The intervening time has given me a chance to evaluate all the changes. There have been some surprising as well as more obvious ones. On the obvious side of the ledger, but no less deeply impacting to my roots, suddenly I know deep deep down that my worth and value are absolutely not based on anything I have achieved or done. I always knew that in my head (that’s Christianity 101), but now it is pulsatingly alive in the core of my being. Suddenly I know, deep in my knower, without a shadow of a doubt, no room for argument that my worth and value come from being in Christ and nothing else. I do not have to have some derivative success to make me feel worthy.
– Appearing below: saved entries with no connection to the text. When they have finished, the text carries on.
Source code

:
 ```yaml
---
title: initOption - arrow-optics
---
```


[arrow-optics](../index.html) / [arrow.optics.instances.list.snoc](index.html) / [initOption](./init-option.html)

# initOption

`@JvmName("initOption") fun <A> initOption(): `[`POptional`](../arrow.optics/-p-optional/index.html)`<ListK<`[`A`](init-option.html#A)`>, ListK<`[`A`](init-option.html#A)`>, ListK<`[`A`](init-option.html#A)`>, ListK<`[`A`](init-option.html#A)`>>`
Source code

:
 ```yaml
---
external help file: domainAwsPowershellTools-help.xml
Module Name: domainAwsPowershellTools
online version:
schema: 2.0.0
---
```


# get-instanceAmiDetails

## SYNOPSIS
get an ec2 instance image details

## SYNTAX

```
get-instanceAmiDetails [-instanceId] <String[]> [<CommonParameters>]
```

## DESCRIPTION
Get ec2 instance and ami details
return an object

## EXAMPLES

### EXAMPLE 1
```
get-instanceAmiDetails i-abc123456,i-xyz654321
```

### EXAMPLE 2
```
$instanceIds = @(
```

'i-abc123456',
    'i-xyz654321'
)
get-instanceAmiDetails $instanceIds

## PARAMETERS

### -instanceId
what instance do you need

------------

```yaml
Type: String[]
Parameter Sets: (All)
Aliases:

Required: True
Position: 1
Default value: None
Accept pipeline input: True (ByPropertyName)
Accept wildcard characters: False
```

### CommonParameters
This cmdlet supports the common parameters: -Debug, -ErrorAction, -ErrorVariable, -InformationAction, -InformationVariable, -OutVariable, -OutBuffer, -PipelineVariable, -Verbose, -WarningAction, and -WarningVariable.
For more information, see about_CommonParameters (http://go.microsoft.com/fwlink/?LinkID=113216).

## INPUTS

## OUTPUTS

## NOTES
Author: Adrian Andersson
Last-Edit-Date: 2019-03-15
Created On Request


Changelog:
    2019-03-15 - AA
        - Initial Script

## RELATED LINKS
So suddenly it was as clear as day that of course I could walk into a room of prime ministers and billionaires – people clearly at the top of their trees – I could walk into a room chockfull of them, having been a complete failure in everything and still have something worth saying. In fact, shortly after this, I was invited into a grouping that by all criteria, I wasn’t qualified to attend. Previously I would have felt intimidated, I might even have bailed. Not this time. I went along and walked in, late. Everyone was looking at me and I recognised a few quizzical looks as if to say, “why are you here?” Instead of that feeling like shrivelling up inside, something inside wanted to shout from the rooftops, “Heeeey, I’m a child of God! What other qualification do I need?” Really guys – is there any other qualification we need to be a healthy contributor in life other than that we are a child of God? Obviously the answer is no, but it is one thing to know that in your head, it is quite another to experience the freedom of it in your life.
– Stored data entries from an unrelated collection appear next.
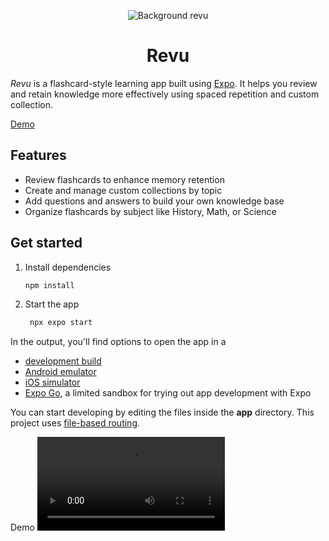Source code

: <p align="center">
<img alt="Background revu" src="https://github.com/user-attachments/assets/1d519541-ca85-4312-b3cf-7aa1da8a1820"/>
</p>

<h1 align="center">
 Revu
</h1>

_Revu_ is a flashcard-style learning app built using [Expo](https://expo.dev/). It helps you review and retain knowledge more effectively using spaced repetition and custom collection.

<a href="https://github.com/Gabriel-Silverio-96/revu/#demo">Demo</a>

## Features
- Review flashcards to enhance memory retention
- Create and manage custom collections by topic
- Add questions and answers to build your own knowledge base
- Organize flashcards by subject like History, Math, or Science

## Get started

1. Install dependencies

   ```bash
   npm install
   ```

2. Start the app

   ```bash
    npx expo start
   ```

In the output, you'll find options to open the app in a

- [development build](https://docs.expo.dev/develop/development-builds/introduction/)
- [Android emulator](https://docs.expo.dev/workflow/android-studio-emulator/)
- [iOS simulator](https://docs.expo.dev/workflow/ios-simulator/)
- [Expo Go](https://expo.dev/go), a limited sandbox for trying out app development with Expo


You can start developing by editing the files inside the **app** directory. This project uses [file-based routing](https://docs.expo.dev/router/introduction).

<a id="demo">Demo</a>
<video src="https://github.com/user-attachments/assets/51319863-613a-40a8-843e-bd0631dc9d33" controls/>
In itself, that is amazing. So much of the stress and friction of life is the interactions with other people and suddenly life has become so frictionless. (I’d love to be able to quantify the health benefits of this one thing over a life-time. It will probably put years on my life. Here’s hoping!)
But other things have changed as well. I feel more confident generally. Surprisingly I am also much more present in one on one conversations that I ever used to be. Clearly there was some defence mechanism going on that I’m still tying to understand. The same is also true of certain group conversations. I was in one recently where I have always felt a little intimidated and… inferior. In those situations, my iPhone has been my friend and my escape. Not this time. iPhone was relegated to a utility and I entered into robust interaction with real people. Later in the day, someone asked what had happened to me “You seem completely transformed!”
And the Odd:
I know what I’m about to say may sound odd, but it’s true. I’ve always had a wide vocabulary because I’ve always been a reader and in my childhood I was prolific. The trouble is I was never able to access that vocabulary in the spur of the moment or “in the moment transactions”. My brain just didn’t seem to process quick enough. That’s changed. It is so much better than it was. My explanation? I can only tell you that Inferiority and Insignificance acts like a brake on your brain. If you feel inferior, it means the presence of people who are your peers or better, intimidates you and acts like a dampener on your ability to think. When you no longer feel intimidated the fight/flight reaction is no longer operative and your brain is released to think.
Whatever the reason- this I know – I have changed. Praise be to God.
I would love it if you, the reader, could post any comments about your own experiences of change in this area. What has changed for you? What was surprising for you?
The freedom Christ gives us is worth our investment.